Here’s how I break it down:
Essential (4): Citadel, 2000 Man, She’s A Rainbow, The Lantern
Essential, but slightly overrated (1): 2000 Light Years From Home
Flawed keepers (2): In Another Land, On With The Show
Tedious (3): Sing This All Together, Sing This All Together (See What Happens), Gomper
Since I already did “Rainbow,” I’m gonna finish with two of the other essential tracks and Nicky Hopkins’ signature contributions to both. Let me address a few of the other songs. I like “2000 Light Years From Home” and Nicky stands out on the dissonant piano stabs in the intro and outro. However, I think the song is slightly overrated because it doesn’t need to be 4:45. “In Another Land” is half Spinal Tap goofballery, half anthemic rock song, and Hopkins plays a mean harpischord during the Stonehenge parts. “On With The Show” would be easy to overlook, but unlike “Sing This All Together (See What Happens)” it condenses its acid-drenched mirth-making to an acceptably tidy 3:40. I think it captures the spirit of Satanic Majesties, flaws and all, as well as any track. And I wouldn’t have mentioned it if Nicky’s piano work in the last 36 seconds wasn’t so damn sublime.

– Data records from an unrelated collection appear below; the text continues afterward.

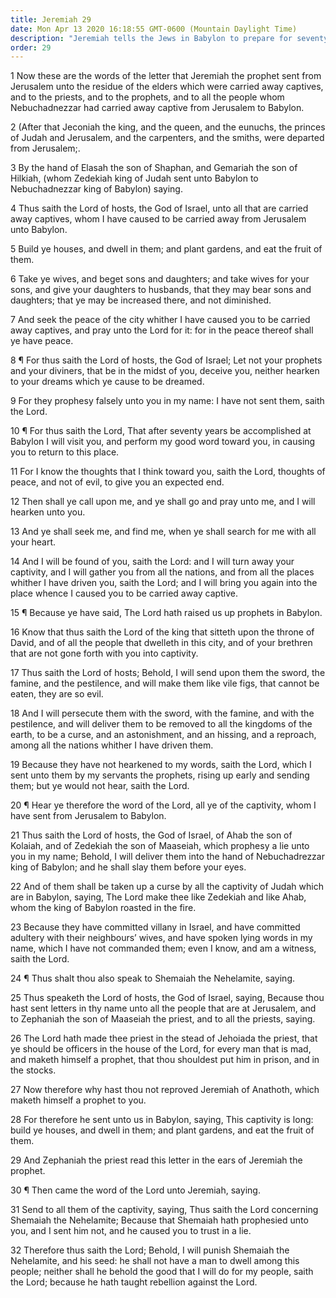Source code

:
 ```yaml
---
title: Jeremiah 29
date: Mon Apr 13 2020 16:18:55 GMT-0600 (Mountain Daylight Time)
description: "Jeremiah tells the Jews in Babylon to prepare for seventy years of captivity—Those remaining in Jerusalem will yet be scattered—Shemaiah prophesies falsely and is cursed."
order: 29
---
```


1 Now these are the words of the letter that Jeremiah the prophet sent from Jerusalem unto the residue of the elders which were carried away captives, and to the priests, and to the prophets, and to all the people whom Nebuchadnezzar had carried away captive from Jerusalem to Babylon.

2 (After that Jeconiah the king, and the queen, and the eunuchs, the princes of Judah and Jerusalem, and the carpenters, and the smiths, were departed from Jerusalem;.

3 By the hand of Elasah the son of Shaphan, and Gemariah the son of Hilkiah, (whom Zedekiah king of Judah sent unto Babylon to Nebuchadnezzar king of Babylon) saying.

4 Thus saith the Lord of hosts, the God of Israel, unto all that are carried away captives, whom I have caused to be carried away from Jerusalem unto Babylon.

5 Build ye houses, and dwell in them; and plant gardens, and eat the fruit of them.

6 Take ye wives, and beget sons and daughters; and take wives for your sons, and give your daughters to husbands, that they may bear sons and daughters; that ye may be increased there, and not diminished.

7 And seek the peace of the city whither I have caused you to be carried away captives, and pray unto the Lord for it: for in the peace thereof shall ye have peace.

8 ¶ For thus saith the Lord of hosts, the God of Israel; Let not your prophets and your diviners, that be in the midst of you, deceive you, neither hearken to your dreams which ye cause to be dreamed.

9 For they prophesy falsely unto you in my name: I have not sent them, saith the Lord.

10 ¶ For thus saith the Lord, That after seventy years be accomplished at Babylon I will visit you, and perform my good word toward you, in causing you to return to this place.

11 For I know the thoughts that I think toward you, saith the Lord, thoughts of peace, and not of evil, to give you an expected end.

12 Then shall ye call upon me, and ye shall go and pray unto me, and I will hearken unto you.

13 And ye shall seek me, and find me, when ye shall search for me with all your heart.

14 And I will be found of you, saith the Lord: and I will turn away your captivity, and I will gather you from all the nations, and from all the places whither I have driven you, saith the Lord; and I will bring you again into the place whence I caused you to be carried away captive.

15 ¶ Because ye have said, The Lord hath raised us up prophets in Babylon.

16 Know that thus saith the Lord of the king that sitteth upon the throne of David, and of all the people that dwelleth in this city, and of your brethren that are not gone forth with you into captivity.

17 Thus saith the Lord of hosts; Behold, I will send upon them the sword, the famine, and the pestilence, and will make them like vile figs, that cannot be eaten, they are so evil.

18 And I will persecute them with the sword, with the famine, and with the pestilence, and will deliver them to be removed to all the kingdoms of the earth, to be a curse, and an astonishment, and an hissing, and a reproach, among all the nations whither I have driven them.

19 Because they have not hearkened to my words, saith the Lord, which I sent unto them by my servants the prophets, rising up early and sending them; but ye would not hear, saith the Lord.

20 ¶ Hear ye therefore the word of the Lord, all ye of the captivity, whom I have sent from Jerusalem to Babylon.

21 Thus saith the Lord of hosts, the God of Israel, of Ahab the son of Kolaiah, and of Zedekiah the son of Maaseiah, which prophesy a lie unto you in my name; Behold, I will deliver them into the hand of Nebuchadrezzar king of Babylon; and he shall slay them before your eyes.

22 And of them shall be taken up a curse by all the captivity of Judah which are in Babylon, saying, The Lord make thee like Zedekiah and like Ahab, whom the king of Babylon roasted in the fire.

23 Because they have committed villany in Israel, and have committed adultery with their neighbours’ wives, and have spoken lying words in my name, which I have not commanded them; even I know, and am a witness, saith the Lord.

24 ¶ Thus shalt thou also speak to Shemaiah the Nehelamite, saying.

25 Thus speaketh the Lord of hosts, the God of Israel, saying, Because thou hast sent letters in thy name unto all the people that are at Jerusalem, and to Zephaniah the son of Maaseiah the priest, and to all the priests, saying.

26 The Lord hath made thee priest in the stead of Jehoiada the priest, that ye should be officers in the house of the Lord, for every man that is mad, and maketh himself a prophet, that thou shouldest put him in prison, and in the stocks.

27 Now therefore why hast thou not reproved Jeremiah of Anathoth, which maketh himself a prophet to you.

28 For therefore he sent unto us in Babylon, saying, This captivity is long: build ye houses, and dwell in them; and plant gardens, and eat the fruit of them.

29 And Zephaniah the priest read this letter in the ears of Jeremiah the prophet.

30 ¶ Then came the word of the Lord unto Jeremiah, saying.

31 Send to all them of the captivity, saying, Thus saith the Lord concerning Shemaiah the Nehelamite; Because that Shemaiah hath prophesied unto you, and I sent him not, and he caused you to trust in a lie.

32 Therefore thus saith the Lord; Behold, I will punish Shemaiah the Nehelamite, and his seed: he shall not have a man to dwell among this people; neither shall he behold the good that I will do for my people, saith the Lord; because he hath taught rebellion against the Lord.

Rolling Stones – The Lantern
Recorded October 2-5, 1967
Released on Their Satanic Majesties Request, December 8, 1967
Mick Jagger – lead & backing vocal
Keith Richards – electric & acoustic guitar
Brian Jones – Mellotron, organ
Nicky Hopkins – piano
Bill Wyman – bass
Charlie Watts – drums
Glyn Johns & Eddie Kramer – engineers
One of Satanic‘s best tracks is like the album itself in that it has revealed its magic over time. Again, Appleford: “The track contains a link to the rock and country sounds at the Stones’ deepest roots, most notably within the sudden, ecstatic flashes of guitar. Even amidst the swirling chaos, ‘The Lantern’ rocks, but only in frustrating spurts.” (It’s Only Rock And Roll: Song By Song, P. 65). For years I shared Appleford’s frustration with “The Lantern” not committing to rock. I had the same frustration with “In Another Land,” which is similarly structured. Over the years, though, I’ve softened my stance. I wanted the album to get its rocks off, but that’s not where the Stones were at in 1967. They were distracted, on too much acid, maybe chasing the Beatles too much for their own good, but they were still writing quality material. It’s just that the material resonated differently and to properly appreciate it, you had to hear it on its own terms.
Rolling Stones – 2000 Man
Recorded October 16-23, 1967
Released on Their Satanic Majesties Request, December 8, 1967
Film excerpt from Bottle Rocket, Wes Anderson, 1996
Mick Jagger – vocals
Keith Richards – electric guitar, backing vocal
Brian Jones – electric guitar
Nicky Hopkins – organ
Bill Wyman – bass
Charlie Watts – drums
Glyn Johns & Eddie Kramer – engineers
“They’ll never catch me, man … because I’m fucking innocent.”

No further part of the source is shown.